Mauricio Bergstein —uno de los grandes cronistas de viajes de Uruguay— escribió alguna vez que, al final, todos los viajes son el mismo viaje. Las calles de Brasov que recuerdan a Cuzco: antigua, conservada, perfectamente enclavada en un valle; la llegada a Bucarest tan igual a algunas partes de la Costa de Oro en la Interbalnearia, con los puestos de leña al costado, los puentes bajos y los autos tuneados esperando a alguien en las banquinas; las carreteras rumanas veloces, serpenteantes y angostas que recuerdan a La Línea, la ruta que irrumpe en el corazón de los Andes para llegar al Eje Cafetero desde Bogotá.

Se va el viaje y queda una última parada: el Castillo de Peleș. Imponente, majestuoso, Pélesh (así lo llaman en Rumania) fue construido entre 1873 y 1914 para la familia real rumana. Además de un entorno de jardines de cuento de hadas, cuenta con avances tecnológicos inusuales para cualquier castillo de esa época, como la primera calefacción central de Europa y ascensores internos. En 1947 pasó a funcionar como museo. Hoy es el lugar más visitado de Rumania, y queda perfectamente enclavado en la mitad de la ruta entre Brasov y Bucarest.

La vuelta a casa

Siempre quedan ganas de ver más, pero en una semana al volante puede sacarse provecho de esta Rumania verde y curvilínea. Sábado y domingo en Bucarest; lunes, martes y miércoles recorriendo Transfagarasan y alguna otra ruta más improvisada; jueves y viernes el encanto de Brasov; sábado de cierre con el Castillo de Peleș y la vuelta a Bucarest. Quedaron pendientes Cluj, la gran ciudad universitaria; la culta y pintoresca Timisoara, una de las ciudades más importantes del occidente de Rumania y primera en Europa en tener iluminación pública (1884) o alguna de las playas más escondidas en los casi 250 kilómetros de costa sobre el mar Negro.

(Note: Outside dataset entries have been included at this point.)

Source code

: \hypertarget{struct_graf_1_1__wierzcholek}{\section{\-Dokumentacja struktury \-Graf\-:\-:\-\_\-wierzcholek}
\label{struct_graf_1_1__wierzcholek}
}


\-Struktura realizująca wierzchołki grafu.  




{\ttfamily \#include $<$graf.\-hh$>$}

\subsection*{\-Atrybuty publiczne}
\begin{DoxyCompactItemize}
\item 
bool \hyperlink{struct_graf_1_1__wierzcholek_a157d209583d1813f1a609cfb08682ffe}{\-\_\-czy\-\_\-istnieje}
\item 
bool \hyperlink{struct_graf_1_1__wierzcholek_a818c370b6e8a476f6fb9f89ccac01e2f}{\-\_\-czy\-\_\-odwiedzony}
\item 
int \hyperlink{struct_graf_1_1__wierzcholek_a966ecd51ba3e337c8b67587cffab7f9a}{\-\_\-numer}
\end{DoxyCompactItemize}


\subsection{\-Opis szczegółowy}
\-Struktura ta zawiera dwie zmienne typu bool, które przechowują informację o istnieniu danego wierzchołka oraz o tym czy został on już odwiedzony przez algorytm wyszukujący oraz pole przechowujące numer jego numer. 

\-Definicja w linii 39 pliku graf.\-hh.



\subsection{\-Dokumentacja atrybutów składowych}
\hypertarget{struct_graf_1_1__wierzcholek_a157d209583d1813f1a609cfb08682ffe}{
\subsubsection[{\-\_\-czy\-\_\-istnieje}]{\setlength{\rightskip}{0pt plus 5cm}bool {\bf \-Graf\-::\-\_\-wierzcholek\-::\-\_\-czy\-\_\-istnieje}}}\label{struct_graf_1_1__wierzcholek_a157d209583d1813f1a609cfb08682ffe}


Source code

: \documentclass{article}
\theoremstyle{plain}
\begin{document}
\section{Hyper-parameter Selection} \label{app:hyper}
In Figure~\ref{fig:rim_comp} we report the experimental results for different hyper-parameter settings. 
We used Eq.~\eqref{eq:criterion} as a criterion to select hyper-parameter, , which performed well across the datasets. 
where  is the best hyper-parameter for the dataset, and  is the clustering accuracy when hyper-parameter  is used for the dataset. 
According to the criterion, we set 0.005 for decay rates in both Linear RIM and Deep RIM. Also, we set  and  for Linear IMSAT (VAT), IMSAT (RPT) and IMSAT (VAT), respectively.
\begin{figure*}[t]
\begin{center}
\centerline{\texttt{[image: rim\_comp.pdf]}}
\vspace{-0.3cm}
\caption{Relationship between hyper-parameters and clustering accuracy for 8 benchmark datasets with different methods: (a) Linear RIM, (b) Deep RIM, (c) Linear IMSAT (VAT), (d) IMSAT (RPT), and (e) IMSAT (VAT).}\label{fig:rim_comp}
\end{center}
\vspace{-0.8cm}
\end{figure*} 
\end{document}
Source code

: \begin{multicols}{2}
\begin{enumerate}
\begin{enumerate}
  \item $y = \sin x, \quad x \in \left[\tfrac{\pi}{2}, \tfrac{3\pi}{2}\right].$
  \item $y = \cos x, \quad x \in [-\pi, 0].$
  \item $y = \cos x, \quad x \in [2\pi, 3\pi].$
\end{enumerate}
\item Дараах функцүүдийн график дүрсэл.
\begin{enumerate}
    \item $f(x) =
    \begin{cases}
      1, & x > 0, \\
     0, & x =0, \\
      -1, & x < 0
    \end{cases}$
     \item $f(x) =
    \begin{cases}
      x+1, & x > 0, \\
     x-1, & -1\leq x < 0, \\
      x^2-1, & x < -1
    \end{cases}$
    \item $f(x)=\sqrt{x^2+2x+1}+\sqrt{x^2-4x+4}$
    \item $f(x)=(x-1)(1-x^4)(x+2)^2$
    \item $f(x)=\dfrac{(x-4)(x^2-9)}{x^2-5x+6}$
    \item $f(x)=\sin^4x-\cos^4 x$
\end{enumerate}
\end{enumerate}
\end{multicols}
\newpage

Lo menos placentero del viaje fueron las repetidas experiencias de flagrante mala onda de los locales, sobre todo en algunas zonas de Transilvania. El servicio en los hoteles y restaurantes de ruta deja bastante que desear. Los primeros días, frente a las primeras recepciones frías y hasta inquisidoras (las preguntas pueden llegar a molestar) tuvimos que preguntarnos si estábamos haciendo algo mal o agarramos al personal en un mal día. “Mucha gente es así”, nos dijo un compatriota que conoce bastante bien esta zona de Transilvania: “Un poco fría, un poco cerrada, bastante antipática, quizá por la mezcla del aislamiento con un pasado reciente que aún se hace sentir en el ambiente”. Los años de Ceaușescu marcaron a fuego a la hermosa y floreciente Rumania. La herida persiste fresca y dolorosa; pero a pesar de eso, vale la pena visitarla.